» **What you need to do**
All of the records must be given again exactly.

Items from a dataset:
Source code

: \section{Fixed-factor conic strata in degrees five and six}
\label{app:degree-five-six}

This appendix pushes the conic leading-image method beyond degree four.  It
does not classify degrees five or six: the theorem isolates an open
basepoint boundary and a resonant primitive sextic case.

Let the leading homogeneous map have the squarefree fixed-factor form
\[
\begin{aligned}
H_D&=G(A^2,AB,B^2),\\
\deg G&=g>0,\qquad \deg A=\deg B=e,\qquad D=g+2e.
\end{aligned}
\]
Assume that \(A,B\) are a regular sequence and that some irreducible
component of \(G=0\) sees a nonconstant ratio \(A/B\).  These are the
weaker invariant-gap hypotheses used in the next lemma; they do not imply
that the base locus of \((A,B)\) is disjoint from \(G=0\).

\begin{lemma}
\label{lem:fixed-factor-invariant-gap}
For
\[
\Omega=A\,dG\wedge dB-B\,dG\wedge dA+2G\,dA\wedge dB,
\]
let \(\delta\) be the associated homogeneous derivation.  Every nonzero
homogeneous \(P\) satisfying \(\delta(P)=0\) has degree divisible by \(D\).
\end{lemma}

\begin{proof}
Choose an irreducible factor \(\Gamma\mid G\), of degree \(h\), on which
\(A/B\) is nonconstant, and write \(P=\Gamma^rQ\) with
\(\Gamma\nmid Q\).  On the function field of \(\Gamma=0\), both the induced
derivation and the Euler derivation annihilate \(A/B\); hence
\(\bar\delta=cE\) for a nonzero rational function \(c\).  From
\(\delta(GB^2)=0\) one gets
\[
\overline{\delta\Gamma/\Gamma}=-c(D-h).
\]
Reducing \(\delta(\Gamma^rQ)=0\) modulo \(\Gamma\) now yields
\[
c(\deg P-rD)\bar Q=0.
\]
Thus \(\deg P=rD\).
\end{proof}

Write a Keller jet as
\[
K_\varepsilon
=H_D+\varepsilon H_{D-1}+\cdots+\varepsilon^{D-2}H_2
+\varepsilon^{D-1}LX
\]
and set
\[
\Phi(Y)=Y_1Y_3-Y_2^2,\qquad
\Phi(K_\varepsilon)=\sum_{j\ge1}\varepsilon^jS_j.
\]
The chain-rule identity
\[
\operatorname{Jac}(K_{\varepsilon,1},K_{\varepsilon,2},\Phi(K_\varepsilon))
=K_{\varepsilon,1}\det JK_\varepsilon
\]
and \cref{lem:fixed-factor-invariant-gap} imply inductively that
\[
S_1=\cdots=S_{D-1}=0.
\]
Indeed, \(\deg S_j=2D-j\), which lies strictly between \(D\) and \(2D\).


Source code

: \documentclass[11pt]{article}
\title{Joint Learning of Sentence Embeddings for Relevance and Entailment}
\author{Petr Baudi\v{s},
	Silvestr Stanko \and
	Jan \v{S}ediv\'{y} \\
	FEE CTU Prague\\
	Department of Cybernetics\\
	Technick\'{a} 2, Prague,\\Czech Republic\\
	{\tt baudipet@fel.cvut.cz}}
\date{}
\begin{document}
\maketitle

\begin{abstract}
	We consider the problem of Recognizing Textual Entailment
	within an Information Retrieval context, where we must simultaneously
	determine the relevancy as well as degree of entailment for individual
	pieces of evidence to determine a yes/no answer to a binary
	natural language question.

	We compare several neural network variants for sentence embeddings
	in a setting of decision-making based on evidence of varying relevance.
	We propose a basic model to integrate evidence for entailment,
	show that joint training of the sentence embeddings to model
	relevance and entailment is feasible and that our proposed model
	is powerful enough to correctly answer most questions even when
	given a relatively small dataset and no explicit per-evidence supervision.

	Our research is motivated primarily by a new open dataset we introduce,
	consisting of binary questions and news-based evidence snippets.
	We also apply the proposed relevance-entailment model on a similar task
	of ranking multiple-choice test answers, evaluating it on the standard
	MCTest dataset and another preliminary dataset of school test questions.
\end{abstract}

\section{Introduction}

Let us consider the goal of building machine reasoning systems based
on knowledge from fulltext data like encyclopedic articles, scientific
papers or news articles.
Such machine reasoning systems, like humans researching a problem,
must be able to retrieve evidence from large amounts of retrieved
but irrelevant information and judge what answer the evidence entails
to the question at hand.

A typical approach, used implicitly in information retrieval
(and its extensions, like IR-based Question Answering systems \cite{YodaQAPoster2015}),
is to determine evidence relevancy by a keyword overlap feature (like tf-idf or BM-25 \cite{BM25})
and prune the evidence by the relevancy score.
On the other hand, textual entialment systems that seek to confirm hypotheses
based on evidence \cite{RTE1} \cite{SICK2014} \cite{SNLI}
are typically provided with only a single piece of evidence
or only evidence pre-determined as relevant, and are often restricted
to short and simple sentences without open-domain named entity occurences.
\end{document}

» **Answer to this exercise**
Source code

: \section{Fixed-factor conic strata in degrees five and six}
\label{app:degree-five-six}

This appendix pushes the conic leading-image method beyond degree four.  It
does not classify degrees five or six: the theorem isolates an open
basepoint boundary and a resonant primitive sextic case.

Let the leading homogeneous map have the squarefree fixed-factor form
\[
\begin{aligned}
H_D&=G(A^2,AB,B^2),\\
\deg G&=g>0,\qquad \deg A=\deg B=e,\qquad D=g+2e.
\end{aligned}
\]
Assume that \(A,B\) are a regular sequence and that some irreducible
component of \(G=0\) sees a nonconstant ratio \(A/B\).  These are the
weaker invariant-gap hypotheses used in the next lemma; they do not imply
that the base locus of \((A,B)\) is disjoint from \(G=0\).

\begin{lemma}
\label{lem:fixed-factor-invariant-gap}
For
\[
\Omega=A\,dG\wedge dB-B\,dG\wedge dA+2G\,dA\wedge dB,
\]
let \(\delta\) be the associated homogeneous derivation.  Every nonzero
homogeneous \(P\) satisfying \(\delta(P)=0\) has degree divisible by \(D\).
\end{lemma}

\begin{proof}
Choose an irreducible factor \(\Gamma\mid G\), of degree \(h\), on which
\(A/B\) is nonconstant, and write \(P=\Gamma^rQ\) with
\(\Gamma\nmid Q\).  On the function field of \(\Gamma=0\), both the induced
derivation and the Euler derivation annihilate \(A/B\); hence
\(\bar\delta=cE\) for a nonzero rational function \(c\).  From
\(\delta(GB^2)=0\) one gets
\[
\overline{\delta\Gamma/\Gamma}=-c(D-h).
\]
Reducing \(\delta(\Gamma^rQ)=0\) modulo \(\Gamma\) now yields
\[
c(\deg P-rD)\bar Q=0.
\]
Thus \(\deg P=rD\).
\end{proof}

Write a Keller jet as
\[
K_\varepsilon
=H_D+\varepsilon H_{D-1}+\cdots+\varepsilon^{D-2}H_2
+\varepsilon^{D-1}LX
\]
and set
\[
\Phi(Y)=Y_1Y_3-Y_2^2,\qquad
\Phi(K_\varepsilon)=\sum_{j\ge1}\varepsilon^jS_j.
\]
The chain-rule identity
\[
\operatorname{Jac}(K_{\varepsilon,1},K_{\varepsilon,2},\Phi(K_\varepsilon))
=K_{\varepsilon,1}\det JK_\varepsilon
\]
and \cref{lem:fixed-factor-invariant-gap} imply inductively that
\[
S_1=\cdots=S_{D-1}=0.
\]
Indeed, \(\deg S_j=2D-j\), which lies strictly between \(D\) and \(2D\).


Source code

: \documentclass[11pt]{article}
\title{Joint Learning of Sentence Embeddings for Relevance and Entailment}
\author{Petr Baudi\v{s},
	Silvestr Stanko \and
	Jan \v{S}ediv\'{y} \\
	FEE CTU Prague\\
	Department of Cybernetics\\
	Technick\'{a} 2, Prague,\\Czech Republic\\
	{\tt baudipet@fel.cvut.cz}}
\date{}
\begin{document}
\maketitle

\begin{abstract}
	We consider the problem of Recognizing Textual Entailment
	within an Information Retrieval context, where we must simultaneously
	determine the relevancy as well as degree of entailment for individual
	pieces of evidence to determine a yes/no answer to a binary
	natural language question.

	We compare several neural network variants for sentence embeddings
	in a setting of decision-making based on evidence of varying relevance.
	We propose a basic model to integrate evidence for entailment,
	show that joint training of the sentence embeddings to model
	relevance and entailment is feasible and that our proposed model
	is powerful enough to correctly answer most questions even when
	given a relatively small dataset and no explicit per-evidence supervision.

	Our research is motivated primarily by a new open dataset we introduce,
	consisting of binary questions and news-based evidence snippets.
	We also apply the proposed relevance-entailment model on a similar task
	of ranking multiple-choice test answers, evaluating it on the standard
	MCTest dataset and another preliminary dataset of school test questions.
\end{abstract}

\section{Introduction}

Let us consider the goal of building machine reasoning systems based
on knowledge from fulltext data like encyclopedic articles, scientific
papers or news articles.
Such machine reasoning systems, like humans researching a problem,
must be able to retrieve evidence from large amounts of retrieved
but irrelevant information and judge what answer the evidence entails
to the question at hand.

A typical approach, used implicitly in information retrieval
(and its extensions, like IR-based Question Answering systems \cite{YodaQAPoster2015}),
is to determine evidence relevancy by a keyword overlap feature (like tf-idf or BM-25 \cite{BM25})
and prune the evidence by the relevancy score.
On the other hand, textual entialment systems that seek to confirm hypotheses
based on evidence \cite{RTE1} \cite{SICK2014} \cite{SNLI}
are typically provided with only a single piece of evidence
or only evidence pre-determined as relevant, and are often restricted
to short and simple sentences without open-domain named entity occurences.
\end{document}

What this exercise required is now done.